A FIN-learning machine M receives successive values of the
function f it is learning; at some point M outputs CONJECTURE
which should be a correct index of f. When n machines
simultaneously learn the same function f and at least k of these
machines output correct indices of f, we have SYMMETRIC TEAM
LEARNING denoted [k,n]FIN.
[Daley, 1992] shows that sometimes a team or a probabilistic
learner can simulate another one, if their probabilities (or team
success ratios k/n) are close enough. Accordingly to [Daley, 1992]
the critical ratio closest to 1/2 from the left is 24/49; paper
[Daley, 1996] provides other unusual constants. These results are
complicated and provide a full picture of comparisons only for
FIN-learners with success ratio above 12/25.

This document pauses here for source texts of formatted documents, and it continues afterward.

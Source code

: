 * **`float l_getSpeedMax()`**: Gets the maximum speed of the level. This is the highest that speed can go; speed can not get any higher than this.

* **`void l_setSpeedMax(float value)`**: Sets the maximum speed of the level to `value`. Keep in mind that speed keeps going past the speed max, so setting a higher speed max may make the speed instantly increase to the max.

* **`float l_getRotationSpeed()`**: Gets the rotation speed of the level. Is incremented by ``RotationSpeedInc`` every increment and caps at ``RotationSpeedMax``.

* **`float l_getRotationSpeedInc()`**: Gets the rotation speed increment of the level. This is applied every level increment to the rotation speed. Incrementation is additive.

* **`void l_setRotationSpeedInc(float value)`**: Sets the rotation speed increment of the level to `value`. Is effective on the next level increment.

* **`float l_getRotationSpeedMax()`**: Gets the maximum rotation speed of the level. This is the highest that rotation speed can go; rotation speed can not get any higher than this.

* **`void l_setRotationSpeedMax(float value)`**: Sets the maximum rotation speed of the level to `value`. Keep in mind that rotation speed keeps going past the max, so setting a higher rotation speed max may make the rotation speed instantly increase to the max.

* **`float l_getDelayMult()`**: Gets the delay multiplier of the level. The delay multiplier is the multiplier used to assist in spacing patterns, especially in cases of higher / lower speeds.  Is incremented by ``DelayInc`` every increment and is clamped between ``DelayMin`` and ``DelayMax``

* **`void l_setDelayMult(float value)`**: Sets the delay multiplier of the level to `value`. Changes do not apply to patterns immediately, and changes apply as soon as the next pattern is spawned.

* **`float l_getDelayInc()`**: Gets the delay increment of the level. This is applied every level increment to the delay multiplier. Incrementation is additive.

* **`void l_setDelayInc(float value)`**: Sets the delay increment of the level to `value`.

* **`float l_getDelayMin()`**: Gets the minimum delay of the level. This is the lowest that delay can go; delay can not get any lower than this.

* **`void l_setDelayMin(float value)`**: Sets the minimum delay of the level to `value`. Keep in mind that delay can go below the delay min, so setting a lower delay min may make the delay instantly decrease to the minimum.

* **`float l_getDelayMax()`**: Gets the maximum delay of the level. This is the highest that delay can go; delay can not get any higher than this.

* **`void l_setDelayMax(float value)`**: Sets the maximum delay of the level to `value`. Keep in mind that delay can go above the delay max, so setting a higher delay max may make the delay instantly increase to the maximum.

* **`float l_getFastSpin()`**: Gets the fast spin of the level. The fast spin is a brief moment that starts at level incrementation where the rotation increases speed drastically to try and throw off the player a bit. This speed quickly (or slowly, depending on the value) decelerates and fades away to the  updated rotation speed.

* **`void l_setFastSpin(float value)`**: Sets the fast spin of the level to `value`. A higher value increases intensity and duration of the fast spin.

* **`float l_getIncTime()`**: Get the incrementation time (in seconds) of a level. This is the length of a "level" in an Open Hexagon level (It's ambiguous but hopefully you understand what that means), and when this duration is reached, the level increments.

We generalize [k,n]FIN teams to ASYMMETRIC TEAMS [Smith, Apsitis
COLT'1997]. We introduce a two player game on two 0-1 matrices
defining two asymmetric teams. The result of the game reflects the
comparative power of these asymmetric teams. Hereby we show that
the problem for any a,b,c,d to determine whether [a,b]FIN is a
subset of [c,d]FIN is algorithmically solvable. We also show that
the set of all critical ratios is well-ordered. Simulating
asymmetric teams with probabilistic machines provides an insight
about the origin of the unusual constants like 24/49.